Vortex-Codec: neural lossless byte-level codec

These details have not been verified by PyPI

Project description

Vortex-Codec

Vortex-Codec is a Python library for neural lossless compression using compressive transformers + arithmetic coding. Use it as a package in your projects or via the provided CLI tools.

Installation

# Install in editable/development mode
pip install -e .

# Or install runtime requirements only
pip install -r requirements.txt

Quick usage (library)

import vortex
from vortex.models.optimized_transformer import OptimisedCompressiveTransformer

print(vortex.__version__)
model = OptimisedCompressiveTransformer()

Quick usage (CLI)

# Compress and decompress via installed console scripts
vortex-compress --model PATH_TO_MODEL --input file.bin --output file.vxc --config path/config.yaml
vortex-decompress --model PATH_TO_MODEL --input file.vxc --output recovered.bin --config path/config.yaml

Repository Layout

vortex-codec/
├── vortex/                              # core Python package
│   ├── models/
│   │   ├── __init__.py                  # re-exports all public symbols
│   │   ├── compressive_transformer.py   # base model (CompressiveTransformer)
│   │   └── optimized_transformer.py     # production model (OptimisedCompressiveTransformer)
│   ├── compression/
│   │   └── arithmetic_coding.py         # torchac encode/decode + BPD metric
│   ├── data/
│   │   └── dataset.py                   # make_loaders() for binary / HDF5 files
│   └── utils/
│       ├── training.py                  # LR schedule, checkpointing, EarlyStopping
│       └── zipnn.py                     # Huffman post-training weight compression
├── scripts/
│   ├── train.py                         # full training loop (CATWrapper, AMP, TensorBoard)
│   ├── compress.py                      # file → .vxc bitstream
│   ├── decompress.py                    # .vxc bitstream → file
│   ├── evaluate.py                      # BPD vs gzip / zlib / lzma baselines
│   └── compress_weights.py              # apply ZipNN compression to a checkpoint
├── experiments/
│   ├── atlas_experiment/                # ATLAS FTAG HDF5 -> .bin splits
│   ├── camel_experiment/                # CAMEL HDF5 -> raw + float32 .bin splits
│   ├── hepmc_experiment/                # ATLAS HEPMC tarballs -> .hepmc splits
│   ├── cms_experiment/                  # CMS NanoAOD ROOT -> padded float32 .bin
│   ├── cms_experiment_lg/               # Original large-dataset CMS pipeline
│   └── alice_experiment/                # ALICE ROOT -> padded float32 .bin
├── configs/                             # hardware-specific base configs
│   ├── colab_t4.yaml
│   ├── rtx4070_8gb.yaml
│   ├── default.yaml
│   ├── rtx4090_24gb.yaml
│   └── amd_mi300x.yaml
├── tests/
│   └── test_basic.py
└── docs/
    ├── ARCHITECTURE_COMPARISON.md       # v1 vs v3 component-by-component diff
    └── HARDWARE_GUIDE.md

Architecture

Overview

Vortex-Codec is a byte-level autoregressive model: given a stream of bytes it predicts a probability distribution over the next byte, and uses arithmetic coding (torchac) to encode/decode the stream losslessly. Lower predicted cross-entropy = better compression.

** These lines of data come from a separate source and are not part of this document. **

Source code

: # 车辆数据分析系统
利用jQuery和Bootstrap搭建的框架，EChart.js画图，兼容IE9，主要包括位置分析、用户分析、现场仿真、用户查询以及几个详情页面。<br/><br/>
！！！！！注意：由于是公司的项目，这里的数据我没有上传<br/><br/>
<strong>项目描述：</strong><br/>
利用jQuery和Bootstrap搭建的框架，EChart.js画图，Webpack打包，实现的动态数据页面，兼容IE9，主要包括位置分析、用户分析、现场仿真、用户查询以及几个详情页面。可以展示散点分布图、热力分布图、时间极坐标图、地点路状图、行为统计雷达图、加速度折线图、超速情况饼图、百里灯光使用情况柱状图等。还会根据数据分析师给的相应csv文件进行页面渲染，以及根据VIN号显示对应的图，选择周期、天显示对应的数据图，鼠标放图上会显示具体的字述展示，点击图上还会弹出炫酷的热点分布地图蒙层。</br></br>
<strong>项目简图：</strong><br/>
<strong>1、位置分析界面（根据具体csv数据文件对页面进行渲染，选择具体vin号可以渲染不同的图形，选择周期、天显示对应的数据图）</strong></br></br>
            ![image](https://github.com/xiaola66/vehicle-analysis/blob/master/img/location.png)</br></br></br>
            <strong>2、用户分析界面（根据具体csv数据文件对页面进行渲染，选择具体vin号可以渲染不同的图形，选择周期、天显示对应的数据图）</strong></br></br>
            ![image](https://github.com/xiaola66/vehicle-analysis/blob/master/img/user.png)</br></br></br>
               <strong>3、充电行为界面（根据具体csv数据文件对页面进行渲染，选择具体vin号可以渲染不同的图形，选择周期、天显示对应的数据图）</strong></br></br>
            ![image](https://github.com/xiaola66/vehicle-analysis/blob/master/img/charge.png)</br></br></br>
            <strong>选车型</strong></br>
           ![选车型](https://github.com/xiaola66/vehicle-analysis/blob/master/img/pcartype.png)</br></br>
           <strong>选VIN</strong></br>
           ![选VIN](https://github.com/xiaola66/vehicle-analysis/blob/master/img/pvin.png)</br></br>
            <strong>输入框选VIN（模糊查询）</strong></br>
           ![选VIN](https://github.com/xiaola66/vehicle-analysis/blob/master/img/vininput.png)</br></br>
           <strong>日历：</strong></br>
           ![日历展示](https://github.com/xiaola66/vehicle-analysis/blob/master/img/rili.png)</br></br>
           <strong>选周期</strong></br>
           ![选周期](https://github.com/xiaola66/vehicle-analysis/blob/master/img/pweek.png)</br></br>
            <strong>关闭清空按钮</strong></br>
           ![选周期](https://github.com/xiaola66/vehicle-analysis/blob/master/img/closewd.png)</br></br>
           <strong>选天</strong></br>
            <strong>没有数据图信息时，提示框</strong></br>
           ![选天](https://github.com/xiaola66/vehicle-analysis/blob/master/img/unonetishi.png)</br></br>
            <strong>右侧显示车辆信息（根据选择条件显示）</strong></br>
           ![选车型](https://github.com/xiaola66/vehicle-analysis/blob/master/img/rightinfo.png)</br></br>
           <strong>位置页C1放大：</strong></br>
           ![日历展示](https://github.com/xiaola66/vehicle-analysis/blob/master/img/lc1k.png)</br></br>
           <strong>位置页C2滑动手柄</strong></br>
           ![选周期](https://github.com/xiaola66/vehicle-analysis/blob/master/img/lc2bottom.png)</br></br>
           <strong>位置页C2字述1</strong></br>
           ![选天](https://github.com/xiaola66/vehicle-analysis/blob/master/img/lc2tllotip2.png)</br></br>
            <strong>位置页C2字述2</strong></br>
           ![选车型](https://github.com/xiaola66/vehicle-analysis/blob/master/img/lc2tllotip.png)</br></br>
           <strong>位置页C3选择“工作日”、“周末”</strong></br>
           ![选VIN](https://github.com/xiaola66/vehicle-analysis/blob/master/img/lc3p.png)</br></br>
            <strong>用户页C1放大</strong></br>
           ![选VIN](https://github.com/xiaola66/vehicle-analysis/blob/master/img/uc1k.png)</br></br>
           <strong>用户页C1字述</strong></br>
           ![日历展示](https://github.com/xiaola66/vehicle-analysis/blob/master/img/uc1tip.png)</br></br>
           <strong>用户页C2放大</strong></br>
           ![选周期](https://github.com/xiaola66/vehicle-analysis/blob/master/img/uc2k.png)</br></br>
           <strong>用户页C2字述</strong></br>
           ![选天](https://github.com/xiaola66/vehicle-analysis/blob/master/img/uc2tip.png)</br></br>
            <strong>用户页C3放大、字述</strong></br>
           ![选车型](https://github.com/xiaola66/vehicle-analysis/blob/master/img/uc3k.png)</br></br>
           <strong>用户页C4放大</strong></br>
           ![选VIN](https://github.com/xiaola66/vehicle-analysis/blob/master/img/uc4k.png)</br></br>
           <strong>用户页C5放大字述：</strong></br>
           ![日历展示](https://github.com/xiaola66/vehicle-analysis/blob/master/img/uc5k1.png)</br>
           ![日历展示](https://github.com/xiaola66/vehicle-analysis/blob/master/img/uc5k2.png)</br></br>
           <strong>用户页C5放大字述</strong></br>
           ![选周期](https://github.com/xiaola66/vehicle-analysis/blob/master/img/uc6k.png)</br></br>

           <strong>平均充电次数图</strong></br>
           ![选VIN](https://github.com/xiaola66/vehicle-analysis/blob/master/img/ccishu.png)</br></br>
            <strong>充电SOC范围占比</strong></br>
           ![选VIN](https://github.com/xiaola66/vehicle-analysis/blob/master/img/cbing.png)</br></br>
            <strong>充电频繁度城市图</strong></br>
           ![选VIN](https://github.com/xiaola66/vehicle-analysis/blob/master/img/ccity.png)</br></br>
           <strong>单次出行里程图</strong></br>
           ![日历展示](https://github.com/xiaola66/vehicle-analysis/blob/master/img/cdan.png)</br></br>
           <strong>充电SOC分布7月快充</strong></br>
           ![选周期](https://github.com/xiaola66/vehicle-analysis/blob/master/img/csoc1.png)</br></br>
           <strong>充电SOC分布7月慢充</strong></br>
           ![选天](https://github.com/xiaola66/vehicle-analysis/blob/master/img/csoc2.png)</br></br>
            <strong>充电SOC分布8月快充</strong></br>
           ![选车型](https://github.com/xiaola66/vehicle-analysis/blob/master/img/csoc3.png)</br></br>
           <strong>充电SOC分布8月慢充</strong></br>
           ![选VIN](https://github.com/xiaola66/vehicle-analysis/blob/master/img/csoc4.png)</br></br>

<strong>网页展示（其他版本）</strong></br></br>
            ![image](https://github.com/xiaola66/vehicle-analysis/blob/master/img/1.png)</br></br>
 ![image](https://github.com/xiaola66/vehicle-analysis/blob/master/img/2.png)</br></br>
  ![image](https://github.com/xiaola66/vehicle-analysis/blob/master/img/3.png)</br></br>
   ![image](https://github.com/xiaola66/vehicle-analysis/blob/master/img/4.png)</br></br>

The codebase contains two model variants, both in vortex/models/:

Class	File	Use
`CompressiveTransformer`	`compressive_transformer.py`	Reference / lightweight
`OptimisedCompressiveTransformer`	`optimized_transformer.py`	Production (Flash Attn2, KV cache, RMSNorm)
`CATWrapper`	`optimized_transformer.py`	Dynamic chunk scheduler wrapping either model

`compressive_transformer.py` — Base Model

`TDTEmbedding`

Per-type embedding for IEEE-754 float32 byte streams.
Each of the 4 byte positions within a float32 (mantissa-low through sign/exponent-high) gets its own nn.Embedding(256, d_model) lookup table, since they have very different entropy profiles. An additional learnable type_scale vector (softmax-normalised) gates each table's contribution.

byte (0–255) ──► table[ t % 4 ]  (one of 4 typed tables, scale-gated)
                       ↓
                 h  (B, T, d_model)

`LearnableTokenEviction` (LTE)

Content-adaptive token selection replacing strided Conv1d downsampling.
A lightweight depthwise + pointwise scorer produces per-token importance scores; the top-k (where k = ceil(T / rate)) tokens are kept in original temporal order. A straight-through soft gate (sigmoid-weighted) keeps the operation end-to-end differentiable. A final Conv1d projection + LayerNorm produces the memory representation.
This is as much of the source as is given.